自身のイデアールを大破されたところで、ようやくアードライも頭も冷えたようだ。クーフィアに回収されつつの帰還後しばらく放心状態でいたものの、「すまなかった」と小さく呟かれた詫びだけで
ツェーツェンは十分であった。
だが冷静になった彼が辿り着いた結論は「何かの間違いでは……」という、エルエルフとの友情への未練であったらしい。旗艦ランメルスベルグにてカインへと粘り強く訴え、左目を失わされてもなお庇おうとする姿は義理堅い彼らしかったが、いざ包帯の痛ましさを見ると直視し難かった。
「
ツェーツェン、君は残ってくれ。君だけしか出来ない報告を聞かせて欲しい」
「大佐、エルエルフの件ならば私も同席を――」
エルエルフ離反の折、彼とジオール人との接触を最後に見たのは
ツェーツェンである。彼女だけ部屋に残し聴取をしたいというカインに、アードライは同席を申し出る。
「友情は尊重すると言っただろう、アードライ? 彼に並々ならぬ感情を抱いた君の前では、
ツェーツェンも言い難い事もあるだろう。君は遠慮したまえ」
「……ブリッツゥン・デーゲン」
ツェーツェンがアードライの元臣下というのも、上司にそう言わせてしまう気易さに繋がっていたのだろう。だが彼の持っていた王族としての権威はもう十年も前に剥がれ落ちている。
やんわりとした言い方でカインが退けると、ようやく部屋の中に残るパーフェクツォン・アミーは
ツェーツェンただ一人となった。
「申し訳ないがクリムヒルト。出来れば君にも、ここは退席して貰う事は出来るかな?」
「いえ、大佐。私はあなたの副官として、彼らの統率を補佐する義務が有ります」
クリムヒルト少佐が片眉を上げ怪訝そうな様子で返すのも道理だ。離反した部下に関する周辺調査を行うのであれば、彼女とて同席するのが職務であろう。

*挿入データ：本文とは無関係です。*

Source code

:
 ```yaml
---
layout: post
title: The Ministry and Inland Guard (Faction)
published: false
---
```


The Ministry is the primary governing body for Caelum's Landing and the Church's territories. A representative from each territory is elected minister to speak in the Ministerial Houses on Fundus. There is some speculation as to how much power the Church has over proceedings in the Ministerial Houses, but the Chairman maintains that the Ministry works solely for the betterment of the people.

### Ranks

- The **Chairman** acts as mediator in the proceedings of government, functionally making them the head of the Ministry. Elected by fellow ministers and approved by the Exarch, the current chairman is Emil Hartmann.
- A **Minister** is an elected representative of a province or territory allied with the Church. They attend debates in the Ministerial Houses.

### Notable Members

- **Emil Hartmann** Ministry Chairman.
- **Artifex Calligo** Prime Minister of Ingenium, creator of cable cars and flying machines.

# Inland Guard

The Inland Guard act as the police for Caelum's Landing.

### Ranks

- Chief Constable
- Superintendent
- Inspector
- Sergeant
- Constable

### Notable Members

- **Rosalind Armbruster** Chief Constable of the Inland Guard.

「いやなに、報告という名目で残しはしたがね。実際のところ
ツェーツェンとは思い出話に花を咲かせようと思っていただけさ」
一体何を引き出されるというのか。
ツェーツェンは会話の外で身心を硬直させる。
「訓練生時代のお話し、でしょうか?」
「そんなところかもしれないね」
肯定とも拒否とも取れぬ言い方。かつての素行から裏切りの動機を考察するのであれば尚更同席を願い出たそうにしていたが、カインのこの微笑みようからクリムヒルトの前では話すつもりはない様子が薄々窺える。
「あとで必要な情報は連携をお願いします――」
そうは言っても恐らく
ツェーツェンから十得た情報のうち、十全てが共有されるわけがないとその立ち去る低い声は知っているような気がした。カインとクリムヒルトの指揮に不手際を覚えた事は無いが、上官である彼らは常に腹の探り合いで接している気配すら感じられるからだ。
「イクスアインから聞いたよ。最初にヴァルヴレイヴを確保し損ねた際、君達は別行動を取ったそうだね」
カインと二人きりになり、本題が始まる。昔話などと言っていたが、やはり訊かれるのはつい昨日の出来事だ。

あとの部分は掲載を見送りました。